# What you will do
Would you write out the entries again, exactly as they are, but without images?

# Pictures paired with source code
##########

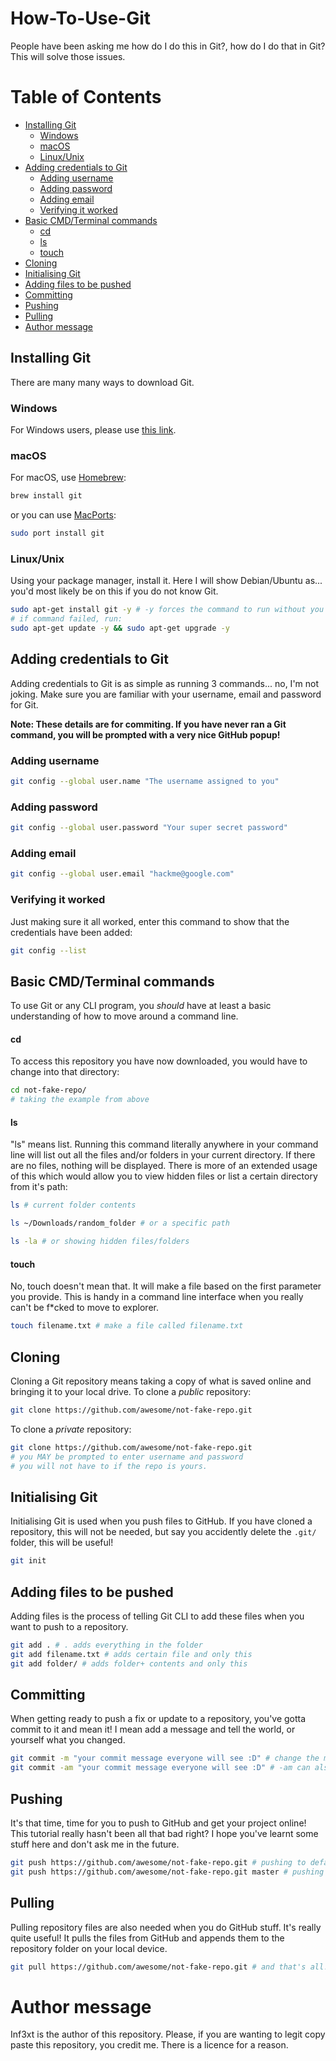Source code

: # How-To-Use-Git
People have been asking me how do I do this in Git?, how do I do that in Git? This will solve those issues.

# Table of Contents

- [Installing Git](#installing-git)
    - [Windows](#windows)
    - [macOS](#macos)
    - [Linux/Unix](#linuxunix)
- [Adding credentials to Git](#adding-credentials-to-git)
    - [Adding username](#adding-username)
    - [Adding password](#adding-password)
    - [Adding email](#adding-email)
    - [Verifying it worked](#verifying-it-worked)
- [Basic CMD/Terminal commands](#basic-cmdterminal-commands)
    - [cd](#cd)
    - [ls](#ls)
    - [touch](#touch)
- [Cloning](#cloning)
- [Initialising Git](#initialising-git)
- [Adding files to be pushed](#adding-files-to-be-pushed)
- [Committing](#committing)
- [Pushing](#pushing)
- [Pulling](#pulling)
- [Author message](#author-message)


## Installing Git
There are many many ways to download Git. 

### Windows
For Windows users, please use [this link](https://git-scm.com/downloads).

### macOS
For macOS, use [Homebrew](https://brew.sh/):
```bash
brew install git
```
or you can use [MacPorts](https://www.macports.org/):
```bash
sudo port install git
```

### Linux/Unix
Using your package manager, install it. Here I will show Debian/Ubuntu as... you'd most likely be on this if you do not know Git.
```bash
sudo apt-get install git -y # -y forces the command to run without you pressing y
# if command failed, run:
sudo apt-get update -y && sudo apt-get upgrade -y
```

## Adding credentials to Git
Adding credentials to Git is as simple as running 3 commands... no, I'm not joking. Make sure you are familiar with your username, email and password for Git.

**Note: These details are for commiting. If you have never ran a Git command, you will be prompted with a very nice GitHub popup!**

### Adding username
```bash
git config --global user.name "The username assigned to you"
```

### Adding password
```bash
git config --global user.password "Your super secret password"
```

### Adding email
```bash
git config --global user.email "hackme@google.com"
```

### Verifying it worked
Just making sure it all worked, enter this command to show that the credentials have been added:
```bash
git config --list
```

## Basic CMD/Terminal commands
To use Git or any CLI program, you *should* have at least a basic understanding of how to move around a command line.

#### cd
To access this repository you have now downloaded, you would have to change into that directory:
```bash
cd not-fake-repo/
# taking the example from above
```

#### ls
"ls" means list. Running this command literally anywhere in your command line will list out all the files and/or folders in your current directory. If there are no files, nothing will be displayed.
There is more of an extended usage of this which would allow you to view hidden files or list a certain directory from it's path:

```bash 
ls # current folder contents

ls ~/Downloads/random_folder # or a specific path

ls -la # or showing hidden files/folders
```

#### touch
No, touch doesn't mean that. It will make a file based on the first parameter you provide. This is handy in a command line interface when you really can't be f\*cked to move to explorer.

```bash 
touch filename.txt # make a file called filename.txt
```

## Cloning
Cloning a Git repository means taking a copy of what is saved online and bringing it to your local drive. 
To clone a *public* repository:
```bash
git clone https://github.com/awesome/not-fake-repo.git
```

To clone a *private* repository:
```bash
git clone https://github.com/awesome/not-fake-repo.git
# you MAY be prompted to enter username and password
# you will not have to if the repo is yours.
```

## Initialising Git
Initialising Git is used when you push files to GitHub. If you have cloned a repository, this will not be needed, but say you accidently delete the `.git/` folder, this will be useful!
```bash
git init
```

## Adding files to be pushed
Adding files is the process of telling Git CLI to add these files when you want to push to a repository.
```bash
git add . # . adds everything in the folder
git add filename.txt # adds certain file and only this
git add folder/ # adds folder+ contents and only this
```

## Committing
When getting ready to push a fix or update to a repository, you've gotta commit to it and mean it! I mean add a message and tell the world, or yourself what you changed.
```bash
git commit -m "your commit message everyone will see :D" # change the message or keep it, your call :D
git commit -am "your commit message everyone will see :D" # -am can also be used to add files.. it's quicker but you do not choose the files
```

## Pushing
It's that time, time for you to push to GitHub and get your project online! This tutorial really hasn't been all that bad right? I hope you've learnt some stuff here and don't ask me in the future.
```bash
git push https://github.com/awesome/not-fake-repo.git # pushing to default branch
git push https://github.com/awesome/not-fake-repo.git master # pushing to master branch
```

## Pulling
Pulling repository files are also needed when you do GitHub stuff. It's really quite useful! It pulls the files from GitHub and appends them to the repository folder on your local device.
```bash
git pull https://github.com/awesome/not-fake-repo.git # and that's all!
```

# Author message
Inf3xt is the author of this repository. Please, if you are wanting to legit copy paste this repository, you credit me. There is a licence for a reason.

##########

# Written response
Source code

: # How-To-Use-Git
People have been asking me how do I do this in Git?, how do I do that in Git? This will solve those issues.

# Table of Contents

- [Installing Git](#installing-git)
    - [Windows](#windows)
    - [macOS](#macos)
    - [Linux/Unix](#linuxunix)
- [Adding credentials to Git](#adding-credentials-to-git)
    - [Adding username](#adding-username)
    - [Adding password](#adding-password)
    - [Adding email](#adding-email)
    - [Verifying it worked](#verifying-it-worked)
- [Basic CMD/Terminal commands](#basic-cmdterminal-commands)
    - [cd](#cd)
    - [ls](#ls)
    - [touch](#touch)
- [Cloning](#cloning)
- [Initialising Git](#initialising-git)
- [Adding files to be pushed](#adding-files-to-be-pushed)
- [Committing](#committing)
- [Pushing](#pushing)
- [Pulling](#pulling)
- [Author message](#author-message)


## Installing Git
There are many many ways to download Git. 

### Windows
For Windows users, please use [this link](https://git-scm.com/downloads).

### macOS
For macOS, use [Homebrew](https://brew.sh/):
```bash
brew install git
```
or you can use [MacPorts](https://www.macports.org/):
```bash
sudo port install git
```

### Linux/Unix
Using your package manager, install it. Here I will show Debian/Ubuntu as... you'd most likely be on this if you do not know Git.
```bash
sudo apt-get install git -y # -y forces the command to run without you pressing y
# if command failed, run:
sudo apt-get update -y && sudo apt-get upgrade -y
```

## Adding credentials to Git
Adding credentials to Git is as simple as running 3 commands... no, I'm not joking. Make sure you are familiar with your username, email and password for Git.

**Note: These details are for commiting. If you have never ran a Git command, you will be prompted with a very nice GitHub popup!**

### Adding username
```bash
git config --global user.name "The username assigned to you"
```

### Adding password
```bash
git config --global user.password "Your super secret password"
```

### Adding email
```bash
git config --global user.email "hackme@google.com"
```

### Verifying it worked
Just making sure it all worked, enter this command to show that the credentials have been added:
```bash
git config --list
```

## Basic CMD/Terminal commands
To use Git or any CLI program, you *should* have at least a basic understanding of how to move around a command line.

#### cd
To access this repository you have now downloaded, you would have to change into that directory:
```bash
cd not-fake-repo/
# taking the example from above
```

#### ls
"ls" means list. Running this command literally anywhere in your command line will list out all the files and/or folders in your current directory. If there are no files, nothing will be displayed.
There is more of an extended usage of this which would allow you to view hidden files or list a certain directory from it's path:

```bash 
ls # current folder contents

ls ~/Downloads/random_folder # or a specific path

ls -la # or showing hidden files/folders
```

#### touch
No, touch doesn't mean that. It will make a file based on the first parameter you provide. This is handy in a command line interface when you really can't be f\*cked to move to explorer.

```bash 
touch filename.txt # make a file called filename.txt
```

## Cloning
Cloning a Git repository means taking a copy of what is saved online and bringing it to your local drive. 
To clone a *public* repository:
```bash
git clone https://github.com/awesome/not-fake-repo.git
```

To clone a *private* repository:
```bash
git clone https://github.com/awesome/not-fake-repo.git
# you MAY be prompted to enter username and password
# you will not have to if the repo is yours.
```

## Initialising Git
Initialising Git is used when you push files to GitHub. If you have cloned a repository, this will not be needed, but say you accidently delete the `.git/` folder, this will be useful!
```bash
git init
```

## Adding files to be pushed
Adding files is the process of telling Git CLI to add these files when you want to push to a repository.
```bash
git add . # . adds everything in the folder
git add filename.txt # adds certain file and only this
git add folder/ # adds folder+ contents and only this
```

## Committing
When getting ready to push a fix or update to a repository, you've gotta commit to it and mean it! I mean add a message and tell the world, or yourself what you changed.
```bash
git commit -m "your commit message everyone will see :D" # change the message or keep it, your call :D
git commit -am "your commit message everyone will see :D" # -am can also be used to add files.. it's quicker but you do not choose the files
```

## Pushing
It's that time, time for you to push to GitHub and get your project online! This tutorial really hasn't been all that bad right? I hope you've learnt some stuff here and don't ask me in the future.
```bash
git push https://github.com/awesome/not-fake-repo.git # pushing to default branch
git push https://github.com/awesome/not-fake-repo.git master # pushing to master branch
```

## Pulling
Pulling repository files are also needed when you do GitHub stuff. It's really quite useful! It pulls the files from GitHub and appends them to the repository folder on your local device.
```bash
git pull https://github.com/awesome/not-fake-repo.git # and that's all!
```

# Author message
Inf3xt is the author of this repository. Please, if you are wanting to legit copy paste this repository, you credit me. There is a licence for a reason.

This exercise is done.